Portrait of alumnus Francis Legros '95 at ESPN

A Return on Investment

Alumni
September 17, 2024
ESPN Vice President Francis Legros ‘95 laid the foundation for a career in television at Fitchburg State
Portrait of alumnus Francis Legros '95 at ESPN
Formal portrait of alumnus Francis Legros
Francis Legros '95

Francis Legros ‘95 was looking for a hands-on education in television production, and he found it at Fitchburg State.

Born in Haiti, he moved to the U.S. in 1986, settling in New England. He got his first taste of audiovisual production during high school, and while serving in the Army National Guard, Legros was looking to take advantage of the college benefits he earned through his military service. “Which of the state schools had the best communications program? That was really the assessment,” he said.

One of his high school friends was already at Fitchburg State and recommended he give it a look. 

“Fitchburg State had a good reputation, and I liked the hands-on part of the program,” Legros said. “It was professional from day one. When it came time to do an internship, I was ready to go.”

That internship was with WMUR Channel 9 in Manchester, N.H., an ABC affiliate station. That internship was the start of a remarkable career in television production spanning Comcast, FOX Sports Net, CNN and PBS before joining ESPN and The Walt Disney Company in 2005.

Legros is currently Vice President, Studio Production Operations, working out of ESPN’s sprawling Bristol, Conn. campus. His nearly 300-member team is responsible for orchestrating the behind the scenes technical happenings of ESPN’s studio shows in Connecticut, New York, Los Angeles, and Charlotte, N.C., including the flagship SportsCenter. “We provide the resources, the personnel and the facilities themselves to create those shows,” he said. “The sound and video quality, graphics insertion, virtual effects, camera control, content playback and recording, those are some of the actions of our best-in-class team.” 

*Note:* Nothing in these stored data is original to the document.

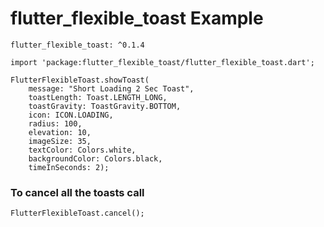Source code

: # flutter_flexible_toast Example

```
flutter_flexible_toast: ^0.1.4
```
```
import 'package:flutter_flexible_toast/flutter_flexible_toast.dart';
```
```
FlutterFlexibleToast.showToast(
    message: "Short Loading 2 Sec Toast",
    toastLength: Toast.LENGTH_LONG,
    toastGravity: ToastGravity.BOTTOM,
    icon: ICON.LOADING,
    radius: 100,
    elevation: 10,
    imageSize: 35,
    textColor: Colors.white,
    backgroundColor: Colors.black,
    timeInSeconds: 2);
```

### To cancel all the toasts call
```
FlutterFlexibleToast.cancel();
```
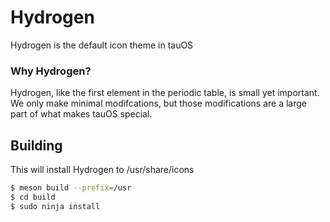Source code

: # Hydrogen

Hydrogen is the default icon theme in tauOS

### Why Hydrogen?

Hydrogen, like the first element in the periodic table, is small yet important.
We only make minimal modifcations, but those modifications are a large part of what makes tauOS special.

## Building

This will install Hydrogen to /usr/share/icons

```sh
$ meson build --prefix=/usr
$ cd build
$ sudo ninja install
```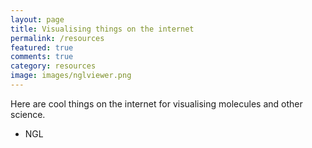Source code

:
 ```yaml
---
layout: page
title: Visualising things on the internet
permalink: /resources
featured: true
comments: true
category: resources
image: images/nglviewer.png
---
```


Here are cool things on the internet for visualising molecules and other science.

- NGL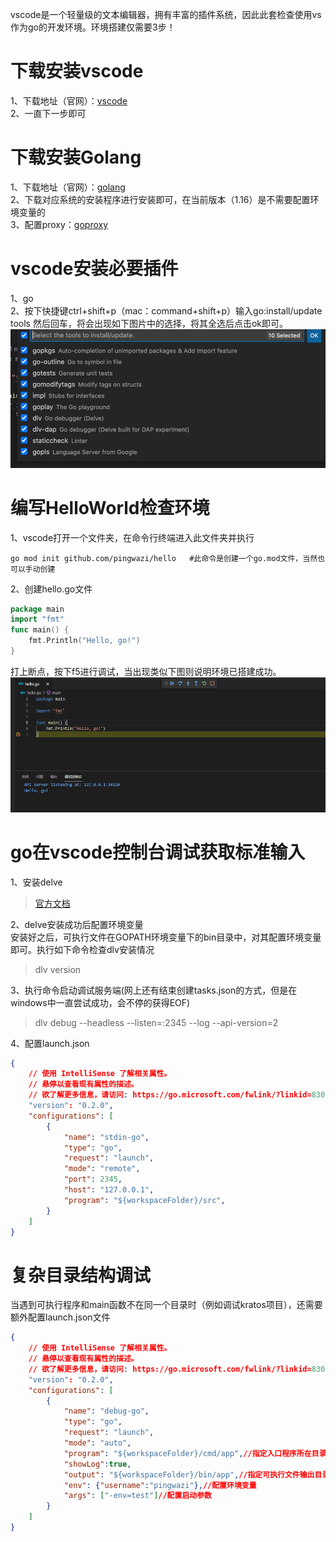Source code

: vscode是一个轻量级的文本编辑器，拥有丰富的插件系统，因此此套检查使用vs作为go的开发环境。环境搭建仅需要3步！

# 下载安装vscode

1、下载地址（官网）：[vscode](https://code.visualstudio.com/)  
2、一直下一步即可

# 下载安装Golang
1、下载地址（官网）：[golang](https://golang.google.cn/dl/)  
2、下载对应系统的安装程序进行安装即可，在当前版本（1.16）是不需要配置环境变量的  
3、配置proxy：[goproxy](https://github.com/goproxy/goproxy.cn)

# vscode安装必要插件
1、go  
2、按下快捷键ctrl+shift+p（mac：command+shift+p）输入go:install/update tools  然后回车，将会出现如下图片中的选择，将其全选后点击ok即可。  
![安装go的工具](../img/2021070701.png)

# 编写HelloWorld检查环境
1、vscode打开一个文件夹，在命令行终端进入此文件夹并执行  
```shell
go mod init github.com/pingwazi/hello   #此命令是创建一个go.mod文件，当然也可以手动创建
```
2、创建hello.go文件  
```go
package main
import "fmt"
func main() {
    fmt.Println("Hello, go!")
}
```
打上断点，按下f5进行调试，当出现类似下图则说明环境已搭建成功。
![环境搭建成功.png](../img/2021070702.png)

# go在vscode控制台调试获取标准输入
1、安装delve  
> [官方文档](https://github.com/go-delve/delve)

2、delve安装成功后配置环境变量  
安装好之后，可执行文件在GOPATH环境变量下的bin目录中，对其配置环境变量即可。执行如下命令检查dlv安装情况    
> dlv version

3、执行命令启动调试服务端(网上还有结束创建tasks.json的方式，但是在windows中一直尝试成功，会不停的获得EOF)
>dlv debug --headless --listen=:2345 --log --api-version=2

4、配置launch.json
```json
{
    // 使用 IntelliSense 了解相关属性。 
    // 悬停以查看现有属性的描述。
    // 欲了解更多信息，请访问: https://go.microsoft.com/fwlink/?linkid=830387
    "version": "0.2.0",
    "configurations": [
        {
            "name": "stdin-go",
            "type": "go",
            "request": "launch",
            "mode": "remote",
            "port": 2345,
            "host": "127.0.0.1",
            "program": "${workspaceFolder}/src",
        }
    ]
}
```

# 复杂目录结构调试
当遇到可执行程序和main函数不在同一个目录时（例如调试kratos项目），还需要额外配置launch.json文件
```json
{
    // 使用 IntelliSense 了解相关属性。 
    // 悬停以查看现有属性的描述。
    // 欲了解更多信息，请访问: https://go.microsoft.com/fwlink/?linkid=830387
    "version": "0.2.0",
    "configurations": [
        {
            "name": "debug-go",
            "type": "go",
            "request": "launch",
            "mode": "auto",
            "program": "${workspaceFolder}/cmd/app",//指定入口程序所在目录
            "showLog":true,
            "output": "${workspaceFolder}/bin/app",//指定可执行文件输出目录
            "env": {"username":"pingwazi"},//配置环境变量
            "args": ["-env=test"]//配置启动参数
        }
    ]
}
```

His previous Network Operations team’s work spanned 16 ESPN domestic and international networks, and Legros led backup and disaster recovery plans for ABC and the U.S.-based Disney cable networks. 

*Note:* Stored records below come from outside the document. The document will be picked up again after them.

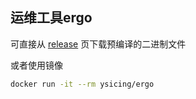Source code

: ## 运维工具ergo

可直接从 [release](https://github.com/ysicing/ergo/releases) 页下载预编译的二进制文件

或者使用镜像

```bash
docker run -it --rm ysicing/ergo
```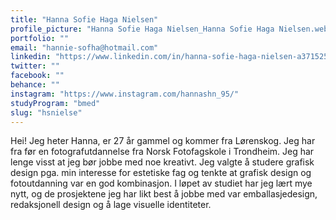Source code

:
 ```yaml
---
title: "Hanna Sofie Haga Nielsen"
profile_picture: "Hanna Sofie Haga Nielsen_Hanna Sofie Haga Nielsen.webp"
portfolio: ""
email: "hannie-sofha@hotmail.com"
linkedin: "https://www.linkedin.com/in/hanna-sofie-haga-nielsen-a3715257/"
twitter: ""
facebook: ""
behance: ""
instagram: "https://www.instagram.com/hannashn_95/"
studyProgram: "bmed"
slug: "hsnielse"
---
```


Hei! Jeg heter Hanna, er 27 år gammel og kommer fra Lørenskog. Jeg har fra før en fotografutdannelse fra Norsk Fotofagskole i Trondheim. Jeg har lenge visst at jeg bør jobbe med noe kreativt. Jeg valgte å studere grafisk design pga. min interesse for estetiske fag og tenkte at grafisk design og fotoutdanning var en god kombinasjon. I løpet av studiet har jeg lært mye nytt, og de prosjektene jeg har likt best å jobbe med var emballasjedesign, redaksjonell design og å lage visuelle identiteter.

At Fitchburg State, you learn about cameras, you learn about editing, lighting, video, writing. All the stuff we’re doing now, you learned the core of how to do it back then.

Francis Legros '95

Legros traces the foundations of his career to lessons he learned at Fitchburg State, including an interactive communications class taught by Professor David Ryder. “That was one of the best academic and life classes, period,” Legros said. “We read books like ‘Getting to Yes’ and ‘Getting Past No.’ Those books have been instrumental to my career, to the point that whenever I’d tell someone about those books, I’d let them borrow them and they’d never get returned.”

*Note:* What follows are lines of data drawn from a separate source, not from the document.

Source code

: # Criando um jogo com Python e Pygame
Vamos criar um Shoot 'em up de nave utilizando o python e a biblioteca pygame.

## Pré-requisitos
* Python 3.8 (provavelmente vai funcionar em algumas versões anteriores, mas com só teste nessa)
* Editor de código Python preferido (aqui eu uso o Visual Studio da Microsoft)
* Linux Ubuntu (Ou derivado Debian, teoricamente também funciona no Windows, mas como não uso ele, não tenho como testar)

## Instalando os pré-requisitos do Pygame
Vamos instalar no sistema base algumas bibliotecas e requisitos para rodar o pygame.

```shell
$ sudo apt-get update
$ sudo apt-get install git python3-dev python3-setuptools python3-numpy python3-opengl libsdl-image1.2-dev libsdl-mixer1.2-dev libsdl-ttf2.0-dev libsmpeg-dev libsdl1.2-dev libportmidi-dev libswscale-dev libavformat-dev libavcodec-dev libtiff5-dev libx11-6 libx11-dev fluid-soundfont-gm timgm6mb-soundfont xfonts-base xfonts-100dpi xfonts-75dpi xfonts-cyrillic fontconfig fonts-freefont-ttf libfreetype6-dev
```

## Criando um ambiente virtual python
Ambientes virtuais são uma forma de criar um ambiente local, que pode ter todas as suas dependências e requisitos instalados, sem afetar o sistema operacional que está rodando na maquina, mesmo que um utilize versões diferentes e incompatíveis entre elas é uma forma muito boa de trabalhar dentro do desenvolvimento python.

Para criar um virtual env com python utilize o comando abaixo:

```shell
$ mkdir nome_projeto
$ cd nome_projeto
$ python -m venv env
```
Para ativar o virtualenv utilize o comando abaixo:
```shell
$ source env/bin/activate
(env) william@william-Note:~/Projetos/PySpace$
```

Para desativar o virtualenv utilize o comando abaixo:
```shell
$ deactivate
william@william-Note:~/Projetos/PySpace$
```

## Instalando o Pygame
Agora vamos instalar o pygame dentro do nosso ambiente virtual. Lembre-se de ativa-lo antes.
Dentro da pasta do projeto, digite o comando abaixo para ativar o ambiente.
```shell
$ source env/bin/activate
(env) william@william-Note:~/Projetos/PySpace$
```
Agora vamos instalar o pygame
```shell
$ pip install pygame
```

Beyond the classroom, Legros ran track for the Falcons (and still follows its sports teams online), and worked for Residence Life in campus housing, further saving money while pursuing his degree. (It was also where he met his wife, to whom he will have been married 25 years next October.)

The technology of modern television technology has evolved greatly since his college days, as has the platform itself, which now extends to digital delivery and social media applications. But Legros said the foundational principles he learned at Fitchburg State remain applicable. 

“At Fitchburg State, you learn about cameras, you learn about editing, lighting, video, writing. All the stuff we’re doing now, you learned the core of how to do it back then,” he said. “Maybe you’re doing it with more sophisticated tools, but the basics of how you do that stuff hasn’t changed that much.

“I started from a pretty solid base,” Legros continued. “In our classes, especially when you were in production, you were always in a team. I remember one professor saying we were already being positioned to hire one another someday, and my very first hire as a manager at Comcast happened to be a Fitchburg State grad. And that has continued throughout my career.”